Dealing With A Portion Problem

Let's say you install a very tight portion control system with a POS feed, a sophisticated recipe model, weekly inventories and a complete purchasing history. After three weeks of fine tuning the recipe model, you realize your kitchen staff were given the wrong portion size for your most popular menu item.

Roughly one third of your customers choose this item as their entree. This entree uses a pricey meat which costs $15 per trimmed pound. Our current portion size is two thirds of a pound instead of the standard one half pound portion. We charge $25 per entree. We serve 120,000 annual covers. The $2.50 per cover variance has an annual unfavorable impact of $100,000. Should you immediately require the kitchen to cut the portion to the standard?

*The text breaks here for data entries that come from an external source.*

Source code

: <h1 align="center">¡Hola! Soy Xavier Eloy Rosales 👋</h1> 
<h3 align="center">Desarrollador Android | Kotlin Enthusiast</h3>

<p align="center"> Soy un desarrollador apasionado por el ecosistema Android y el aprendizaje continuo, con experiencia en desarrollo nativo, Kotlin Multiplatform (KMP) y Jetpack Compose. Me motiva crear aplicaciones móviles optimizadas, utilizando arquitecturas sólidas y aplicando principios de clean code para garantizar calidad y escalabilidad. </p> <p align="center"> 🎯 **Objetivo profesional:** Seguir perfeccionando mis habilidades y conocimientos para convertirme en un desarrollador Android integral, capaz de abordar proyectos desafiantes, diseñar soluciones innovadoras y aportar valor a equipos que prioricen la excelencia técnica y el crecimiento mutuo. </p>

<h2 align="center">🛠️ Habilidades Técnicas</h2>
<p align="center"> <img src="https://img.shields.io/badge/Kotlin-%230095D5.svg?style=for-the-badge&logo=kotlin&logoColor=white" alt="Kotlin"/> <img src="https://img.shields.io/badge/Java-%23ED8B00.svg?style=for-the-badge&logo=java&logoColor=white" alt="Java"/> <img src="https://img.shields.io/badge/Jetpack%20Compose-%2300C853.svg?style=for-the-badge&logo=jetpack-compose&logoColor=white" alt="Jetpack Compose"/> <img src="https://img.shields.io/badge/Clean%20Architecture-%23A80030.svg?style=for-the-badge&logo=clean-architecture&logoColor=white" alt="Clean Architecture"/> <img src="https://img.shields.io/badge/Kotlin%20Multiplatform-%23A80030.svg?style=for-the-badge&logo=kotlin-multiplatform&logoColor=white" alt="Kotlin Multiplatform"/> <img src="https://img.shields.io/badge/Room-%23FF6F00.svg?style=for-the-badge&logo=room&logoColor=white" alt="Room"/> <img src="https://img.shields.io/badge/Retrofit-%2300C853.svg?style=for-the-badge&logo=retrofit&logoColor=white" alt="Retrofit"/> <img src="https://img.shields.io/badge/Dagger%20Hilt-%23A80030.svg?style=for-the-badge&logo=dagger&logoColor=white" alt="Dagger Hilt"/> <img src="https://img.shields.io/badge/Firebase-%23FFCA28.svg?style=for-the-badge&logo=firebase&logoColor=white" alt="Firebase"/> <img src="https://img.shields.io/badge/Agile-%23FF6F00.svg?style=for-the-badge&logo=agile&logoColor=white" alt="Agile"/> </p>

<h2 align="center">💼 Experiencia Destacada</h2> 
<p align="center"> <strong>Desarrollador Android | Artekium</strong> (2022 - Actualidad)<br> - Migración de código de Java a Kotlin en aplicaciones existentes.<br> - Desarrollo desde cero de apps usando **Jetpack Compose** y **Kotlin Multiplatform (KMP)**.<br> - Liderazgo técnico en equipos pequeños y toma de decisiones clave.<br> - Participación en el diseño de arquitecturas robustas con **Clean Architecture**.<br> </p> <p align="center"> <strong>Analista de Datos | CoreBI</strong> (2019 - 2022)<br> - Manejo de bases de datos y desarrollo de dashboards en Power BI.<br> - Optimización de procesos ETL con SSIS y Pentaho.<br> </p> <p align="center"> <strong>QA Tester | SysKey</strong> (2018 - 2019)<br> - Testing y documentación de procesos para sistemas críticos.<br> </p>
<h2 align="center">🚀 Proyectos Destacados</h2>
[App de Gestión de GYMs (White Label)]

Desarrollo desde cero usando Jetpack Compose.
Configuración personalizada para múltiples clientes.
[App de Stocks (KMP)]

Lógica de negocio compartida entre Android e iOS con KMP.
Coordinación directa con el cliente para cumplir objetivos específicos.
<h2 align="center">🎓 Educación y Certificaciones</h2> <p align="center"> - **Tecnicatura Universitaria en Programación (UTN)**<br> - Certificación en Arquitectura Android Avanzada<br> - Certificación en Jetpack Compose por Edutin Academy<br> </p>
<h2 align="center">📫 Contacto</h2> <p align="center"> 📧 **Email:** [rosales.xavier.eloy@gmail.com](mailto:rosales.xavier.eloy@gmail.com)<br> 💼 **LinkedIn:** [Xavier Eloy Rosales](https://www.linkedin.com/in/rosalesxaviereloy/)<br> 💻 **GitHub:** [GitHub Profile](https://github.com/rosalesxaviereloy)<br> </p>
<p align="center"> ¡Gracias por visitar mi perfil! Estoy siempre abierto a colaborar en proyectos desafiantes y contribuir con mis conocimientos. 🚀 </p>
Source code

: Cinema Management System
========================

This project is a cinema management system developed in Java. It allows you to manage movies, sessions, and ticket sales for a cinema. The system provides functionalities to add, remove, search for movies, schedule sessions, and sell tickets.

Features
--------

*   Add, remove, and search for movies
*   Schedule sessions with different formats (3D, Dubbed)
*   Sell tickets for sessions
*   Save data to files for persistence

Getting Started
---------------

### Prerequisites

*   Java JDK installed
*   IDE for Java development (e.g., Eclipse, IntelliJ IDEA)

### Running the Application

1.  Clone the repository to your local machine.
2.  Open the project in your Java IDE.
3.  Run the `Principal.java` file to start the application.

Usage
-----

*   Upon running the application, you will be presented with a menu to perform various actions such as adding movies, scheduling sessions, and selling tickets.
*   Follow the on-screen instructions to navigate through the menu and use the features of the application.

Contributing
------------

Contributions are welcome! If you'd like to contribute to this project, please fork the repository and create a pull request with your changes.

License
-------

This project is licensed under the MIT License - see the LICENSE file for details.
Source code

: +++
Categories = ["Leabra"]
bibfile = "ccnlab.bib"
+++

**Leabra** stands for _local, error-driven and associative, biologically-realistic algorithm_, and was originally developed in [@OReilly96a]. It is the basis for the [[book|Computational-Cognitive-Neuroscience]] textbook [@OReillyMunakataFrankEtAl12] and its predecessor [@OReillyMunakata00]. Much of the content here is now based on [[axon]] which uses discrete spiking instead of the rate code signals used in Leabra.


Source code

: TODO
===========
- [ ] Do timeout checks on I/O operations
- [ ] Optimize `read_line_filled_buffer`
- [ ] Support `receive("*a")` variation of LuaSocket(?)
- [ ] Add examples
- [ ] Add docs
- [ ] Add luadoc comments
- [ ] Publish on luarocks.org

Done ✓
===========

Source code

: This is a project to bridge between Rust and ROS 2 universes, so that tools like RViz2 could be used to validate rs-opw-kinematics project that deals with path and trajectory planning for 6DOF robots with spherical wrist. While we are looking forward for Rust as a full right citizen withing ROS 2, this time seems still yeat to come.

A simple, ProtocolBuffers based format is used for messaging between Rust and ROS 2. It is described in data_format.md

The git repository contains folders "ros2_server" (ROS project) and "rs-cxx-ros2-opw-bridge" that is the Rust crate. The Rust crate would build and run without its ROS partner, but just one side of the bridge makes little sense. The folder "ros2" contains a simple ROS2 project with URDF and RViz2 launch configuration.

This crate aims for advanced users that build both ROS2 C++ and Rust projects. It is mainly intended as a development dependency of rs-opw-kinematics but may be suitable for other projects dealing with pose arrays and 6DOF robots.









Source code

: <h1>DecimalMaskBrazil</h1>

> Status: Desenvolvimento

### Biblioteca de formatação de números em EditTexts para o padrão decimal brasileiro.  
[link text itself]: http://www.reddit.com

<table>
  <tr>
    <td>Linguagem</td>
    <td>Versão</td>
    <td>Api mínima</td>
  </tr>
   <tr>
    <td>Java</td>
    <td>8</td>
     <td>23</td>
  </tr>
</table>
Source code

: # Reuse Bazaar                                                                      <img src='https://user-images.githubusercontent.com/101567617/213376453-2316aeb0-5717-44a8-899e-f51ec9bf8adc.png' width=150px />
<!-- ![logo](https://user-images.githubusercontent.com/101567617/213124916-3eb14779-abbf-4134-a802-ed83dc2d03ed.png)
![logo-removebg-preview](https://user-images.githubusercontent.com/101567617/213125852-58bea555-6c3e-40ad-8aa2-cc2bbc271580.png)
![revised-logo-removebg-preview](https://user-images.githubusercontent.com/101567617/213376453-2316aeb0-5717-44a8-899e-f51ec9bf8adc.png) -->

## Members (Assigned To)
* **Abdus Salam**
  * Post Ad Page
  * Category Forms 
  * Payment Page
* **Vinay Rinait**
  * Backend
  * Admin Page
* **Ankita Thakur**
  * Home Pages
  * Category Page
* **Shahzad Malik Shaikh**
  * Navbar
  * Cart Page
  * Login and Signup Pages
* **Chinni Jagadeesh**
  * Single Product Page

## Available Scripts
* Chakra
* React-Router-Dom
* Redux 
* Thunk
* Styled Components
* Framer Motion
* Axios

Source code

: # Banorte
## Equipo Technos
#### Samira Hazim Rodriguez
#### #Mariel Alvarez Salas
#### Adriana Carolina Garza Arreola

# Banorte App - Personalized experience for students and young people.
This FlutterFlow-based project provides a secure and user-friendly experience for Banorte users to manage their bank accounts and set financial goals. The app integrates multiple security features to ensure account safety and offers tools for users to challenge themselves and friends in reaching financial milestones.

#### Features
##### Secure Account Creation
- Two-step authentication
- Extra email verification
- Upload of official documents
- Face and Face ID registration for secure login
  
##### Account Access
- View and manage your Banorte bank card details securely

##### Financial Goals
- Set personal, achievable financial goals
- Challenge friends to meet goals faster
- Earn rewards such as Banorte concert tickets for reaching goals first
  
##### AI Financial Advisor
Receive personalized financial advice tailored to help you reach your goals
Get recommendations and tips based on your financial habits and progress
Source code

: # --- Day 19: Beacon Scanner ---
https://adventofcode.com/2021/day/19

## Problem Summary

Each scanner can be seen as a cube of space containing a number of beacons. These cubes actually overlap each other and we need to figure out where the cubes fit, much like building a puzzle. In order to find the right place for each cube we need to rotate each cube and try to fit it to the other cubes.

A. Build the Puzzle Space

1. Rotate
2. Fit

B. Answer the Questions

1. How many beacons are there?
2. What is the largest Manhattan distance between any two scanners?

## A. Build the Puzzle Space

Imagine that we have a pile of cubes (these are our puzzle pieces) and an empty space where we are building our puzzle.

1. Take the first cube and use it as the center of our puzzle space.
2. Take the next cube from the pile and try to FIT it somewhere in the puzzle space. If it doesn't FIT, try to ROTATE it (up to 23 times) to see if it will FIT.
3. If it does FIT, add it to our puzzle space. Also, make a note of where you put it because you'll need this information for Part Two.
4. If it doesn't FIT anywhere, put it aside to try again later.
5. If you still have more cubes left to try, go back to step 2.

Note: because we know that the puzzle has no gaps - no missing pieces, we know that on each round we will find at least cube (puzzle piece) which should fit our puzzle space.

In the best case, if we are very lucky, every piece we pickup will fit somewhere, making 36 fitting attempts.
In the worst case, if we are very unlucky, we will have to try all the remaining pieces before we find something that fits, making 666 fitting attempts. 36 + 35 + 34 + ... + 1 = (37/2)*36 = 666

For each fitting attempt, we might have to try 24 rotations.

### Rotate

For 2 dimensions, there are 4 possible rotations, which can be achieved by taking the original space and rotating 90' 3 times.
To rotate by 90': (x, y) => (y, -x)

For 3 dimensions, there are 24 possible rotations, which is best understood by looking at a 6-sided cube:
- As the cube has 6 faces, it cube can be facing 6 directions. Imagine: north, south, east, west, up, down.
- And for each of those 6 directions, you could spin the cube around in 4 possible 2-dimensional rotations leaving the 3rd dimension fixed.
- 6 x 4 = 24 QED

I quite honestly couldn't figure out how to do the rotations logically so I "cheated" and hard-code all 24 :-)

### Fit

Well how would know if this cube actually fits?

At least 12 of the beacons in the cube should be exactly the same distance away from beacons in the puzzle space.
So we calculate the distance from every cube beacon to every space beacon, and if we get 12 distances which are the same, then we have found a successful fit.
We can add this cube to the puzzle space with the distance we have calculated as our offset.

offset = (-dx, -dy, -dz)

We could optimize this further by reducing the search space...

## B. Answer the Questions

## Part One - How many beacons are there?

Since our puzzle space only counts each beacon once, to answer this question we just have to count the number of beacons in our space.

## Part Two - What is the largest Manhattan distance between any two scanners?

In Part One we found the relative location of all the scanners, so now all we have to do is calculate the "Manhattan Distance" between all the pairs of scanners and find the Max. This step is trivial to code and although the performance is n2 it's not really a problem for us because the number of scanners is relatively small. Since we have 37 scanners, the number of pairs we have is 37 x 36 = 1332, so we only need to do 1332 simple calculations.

There are many issues involved in this decision. Obviously, your frequent diners have become accustomed to a more generous portion size. It is very likely they would perceive the difference if you reduced the portion at once. Local competition is a key factor. Option one is to do nothing at all.

I would begin to correct the problem slowly. Make a new standard of 10 ounces. This is a small difference and you'll get 16 portions from 10 pounds trimmed. Currently, we use an extra 2/3 of a pound. You'll save this $10 for each 16 portions ($25,000 per year). Track the new standard closely and keep new menu price increases in line with your past policies. Always check local competition carefully before changing the price on a key item.

When the portion size is unchanged on a star menu item, price increases are less likely to impact customer perception. I would avoid decreasing the size and increasing the menu price simultaneously. Wait until your normal menu revision month to raise the price.